## ABOUT THIS TASK
Every entry below should come back unchanged, except that the pictures are dropped.

-- Opening Marker --

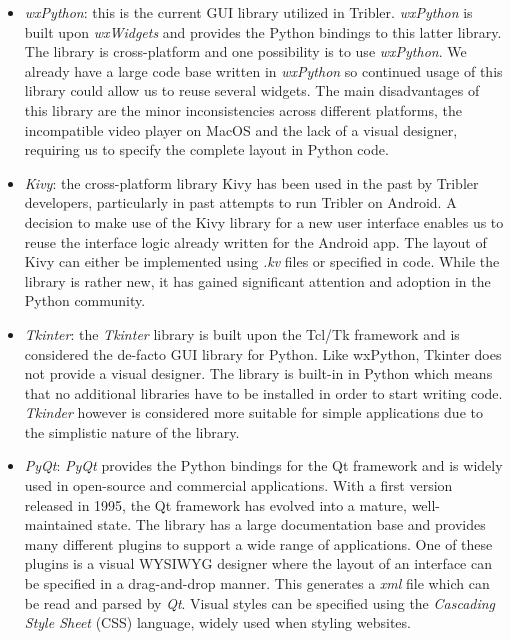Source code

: \begin{itemize}
	\item \emph{wxPython}\cite{rappin2006wxpython}: this is the current GUI library utilized in Tribler. \emph{wxPython} is built upon \emph{wxWidgets} and provides the Python bindings to this latter library. The library is cross-platform and one possibility is to use \emph{wxPython}. We already have a large code base written in \emph{wxPython} so continued usage of this library could allow us to reuse several widgets. The main disadvantages of this library are the minor inconsistencies across different platforms, the incompatible video player on MacOS and the lack of a visual designer, requiring us to specify the complete layout in Python code.
	\item \emph{Kivy}\cite{solis2015kivy}: the cross-platform library Kivy has been used in the past by Tribler developers, particularly in past attempts to run Tribler on Android\cite{de2014android}\cite{sabee2014tribler}. A decision to make use of the Kivy library for a new user interface enables us to reuse the interface logic already written for the Android app. The layout of Kivy can either be implemented using \emph{.kv} files or specified in code. While the library is rather new, it has gained significant attention and adoption in the Python community.
	\item \emph{Tkinter}\cite{lundh1999introduction}: the \emph{Tkinter} library is built upon the Tcl/Tk framework and is considered the de-facto GUI library for Python. Like wxPython, Tkinter does not provide a visual designer. The library is built-in in Python which means that no additional libraries have to be installed in order to start writing code. \emph{Tkinder} however is considered more suitable for simple applications due to the simplistic nature of the library.
	\item \emph{PyQt}\cite{summerfield2007rapid}: \emph{PyQt} provides the Python bindings for the Qt framework and is widely used in open-source and commercial applications. With a first version released in 1995, the Qt framework has evolved into a mature, well-maintained state. The library has a large documentation base and provides many different plugins to support a wide range of applications. One of these plugins is a visual WYSIWYG designer where the layout of an interface can be specified in a drag-and-drop manner. This generates a \emph{xml} file which can be read and parsed by \emph{Qt}. Visual styles can be specified using the \emph{Cascading Style Sheet} (CSS) language, widely used when styling websites.
\end{itemize}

-- Closing Marker --

## OUTPUT FOR THIS TASK
Source code

: \begin{itemize}
	\item \emph{wxPython}\cite{rappin2006wxpython}: this is the current GUI library utilized in Tribler. \emph{wxPython} is built upon \emph{wxWidgets} and provides the Python bindings to this latter library. The library is cross-platform and one possibility is to use \emph{wxPython}. We already have a large code base written in \emph{wxPython} so continued usage of this library could allow us to reuse several widgets. The main disadvantages of this library are the minor inconsistencies across different platforms, the incompatible video player on MacOS and the lack of a visual designer, requiring us to specify the complete layout in Python code.
	\item \emph{Kivy}\cite{solis2015kivy}: the cross-platform library Kivy has been used in the past by Tribler developers, particularly in past attempts to run Tribler on Android\cite{de2014android}\cite{sabee2014tribler}. A decision to make use of the Kivy library for a new user interface enables us to reuse the interface logic already written for the Android app. The layout of Kivy can either be implemented using \emph{.kv} files or specified in code. While the library is rather new, it has gained significant attention and adoption in the Python community.
	\item \emph{Tkinter}\cite{lundh1999introduction}: the \emph{Tkinter} library is built upon the Tcl/Tk framework and is considered the de-facto GUI library for Python. Like wxPython, Tkinter does not provide a visual designer. The library is built-in in Python which means that no additional libraries have to be installed in order to start writing code. \emph{Tkinder} however is considered more suitable for simple applications due to the simplistic nature of the library.
	\item \emph{PyQt}\cite{summerfield2007rapid}: \emph{PyQt} provides the Python bindings for the Qt framework and is widely used in open-source and commercial applications. With a first version released in 1995, the Qt framework has evolved into a mature, well-maintained state. The library has a large documentation base and provides many different plugins to support a wide range of applications. One of these plugins is a visual WYSIWYG designer where the layout of an interface can be specified in a drag-and-drop manner. This generates a \emph{xml} file which can be read and parsed by \emph{Qt}. Visual styles can be specified using the \emph{Cascading Style Sheet} (CSS) language, widely used when styling websites.
\end{itemize}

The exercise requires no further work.